All 98 seats in the House of Representatives of the Philippines 50 seats needed for a majority
|  | First party | Second party | Third party |
| Leader | Eugenio Pérez | Cipriano Primicias Sr. | Luis Taruc |
| Party | Liberal | Nacionalista | Democratic Alliance |
| Leader's seat | Pangasinan–2nd | Pangasinan–4th | Pampanga–2nd |
| Seats won | 49 | 35 | 6 |
| Popular vote | 908,740 | 1,069,971 | 152,410 |
| Percentage | 38.89 | 45.78 | 6.52 |
| Speaker before election José Zulueta Nacionalista | Elected Speaker Eugenio Pérez Liberal |

= 1946 Philippine House of Representatives elections =

8th Philippine House of Representatives elections

Elections for the House of Representatives of the Philippines were held on April 23, 1946. Held on the same day as the presidential election, it was held after the Nacionalista Party had split permanently into two factions: the "conservative" faction headed by president Sergio Osmeña and the "liberal" faction headed by Senate president Manuel Roxas, which later became the Liberal Party. Roxas and the Liberals won the elections, leaving the Nacionalistas with the minority in both houses of Congress.
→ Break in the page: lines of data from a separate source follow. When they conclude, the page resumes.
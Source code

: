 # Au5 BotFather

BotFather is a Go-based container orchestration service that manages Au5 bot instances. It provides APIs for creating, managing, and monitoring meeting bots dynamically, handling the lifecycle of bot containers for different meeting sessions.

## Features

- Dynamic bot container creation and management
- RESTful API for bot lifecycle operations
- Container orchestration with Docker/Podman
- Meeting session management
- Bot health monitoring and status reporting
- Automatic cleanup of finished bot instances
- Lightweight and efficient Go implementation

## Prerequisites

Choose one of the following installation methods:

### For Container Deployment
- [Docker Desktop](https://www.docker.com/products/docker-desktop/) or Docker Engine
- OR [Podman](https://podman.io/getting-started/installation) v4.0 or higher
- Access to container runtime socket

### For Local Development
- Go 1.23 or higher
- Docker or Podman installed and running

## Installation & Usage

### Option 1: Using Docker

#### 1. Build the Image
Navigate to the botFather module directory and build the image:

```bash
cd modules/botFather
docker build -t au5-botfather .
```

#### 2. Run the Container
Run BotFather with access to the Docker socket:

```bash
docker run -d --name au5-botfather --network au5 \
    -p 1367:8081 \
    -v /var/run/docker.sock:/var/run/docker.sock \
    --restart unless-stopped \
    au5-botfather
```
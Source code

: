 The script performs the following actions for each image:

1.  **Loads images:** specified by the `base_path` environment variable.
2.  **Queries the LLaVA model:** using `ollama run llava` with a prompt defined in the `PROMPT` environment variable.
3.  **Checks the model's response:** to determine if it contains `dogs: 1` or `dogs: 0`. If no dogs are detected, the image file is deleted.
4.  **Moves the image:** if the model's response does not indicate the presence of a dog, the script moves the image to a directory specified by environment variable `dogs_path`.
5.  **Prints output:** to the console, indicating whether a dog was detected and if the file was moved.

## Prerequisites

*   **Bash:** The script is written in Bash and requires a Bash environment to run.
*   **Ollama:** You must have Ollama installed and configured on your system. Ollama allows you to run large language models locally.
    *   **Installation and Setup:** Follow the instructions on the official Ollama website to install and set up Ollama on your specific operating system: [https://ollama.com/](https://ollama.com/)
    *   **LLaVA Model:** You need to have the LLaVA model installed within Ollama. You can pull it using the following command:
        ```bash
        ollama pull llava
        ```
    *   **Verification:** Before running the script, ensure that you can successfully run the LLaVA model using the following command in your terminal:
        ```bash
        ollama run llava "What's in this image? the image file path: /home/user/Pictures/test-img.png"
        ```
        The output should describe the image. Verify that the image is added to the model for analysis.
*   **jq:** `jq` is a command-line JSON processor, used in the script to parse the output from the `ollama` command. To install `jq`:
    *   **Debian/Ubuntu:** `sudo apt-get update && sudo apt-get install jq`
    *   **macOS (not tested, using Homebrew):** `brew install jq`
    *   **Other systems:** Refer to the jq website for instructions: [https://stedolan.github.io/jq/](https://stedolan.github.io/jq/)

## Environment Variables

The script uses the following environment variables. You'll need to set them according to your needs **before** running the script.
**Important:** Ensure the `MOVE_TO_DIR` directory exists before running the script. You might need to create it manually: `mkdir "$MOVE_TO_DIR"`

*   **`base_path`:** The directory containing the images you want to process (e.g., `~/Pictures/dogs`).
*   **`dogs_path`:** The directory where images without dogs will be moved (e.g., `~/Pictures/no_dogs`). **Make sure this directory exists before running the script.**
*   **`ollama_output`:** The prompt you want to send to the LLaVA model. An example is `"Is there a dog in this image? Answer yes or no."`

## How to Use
Candidates from the leftist Democratic Alliance won six seats in the House of Representatives but were not allowed to take their seats on grounds of fraud and violent campaign tactics during the election. Five of them were later restored their seats but only after a constitution amendment concerning parity rights to U.S. citizens was approved. That approval was required by the Bell Trade Act of the United States Congress and led to the 1947 Philippine Parity Rights plebiscite to amend the 1935 Constitution of the Philippines.

== Electoral system ==
The House of Representatives has at most 120 seats, 98 seats for this election, all voted via first-past-the-post in single-member districts. Each province is guaranteed at least one congressional district, with more populous provinces divided into two or more districts.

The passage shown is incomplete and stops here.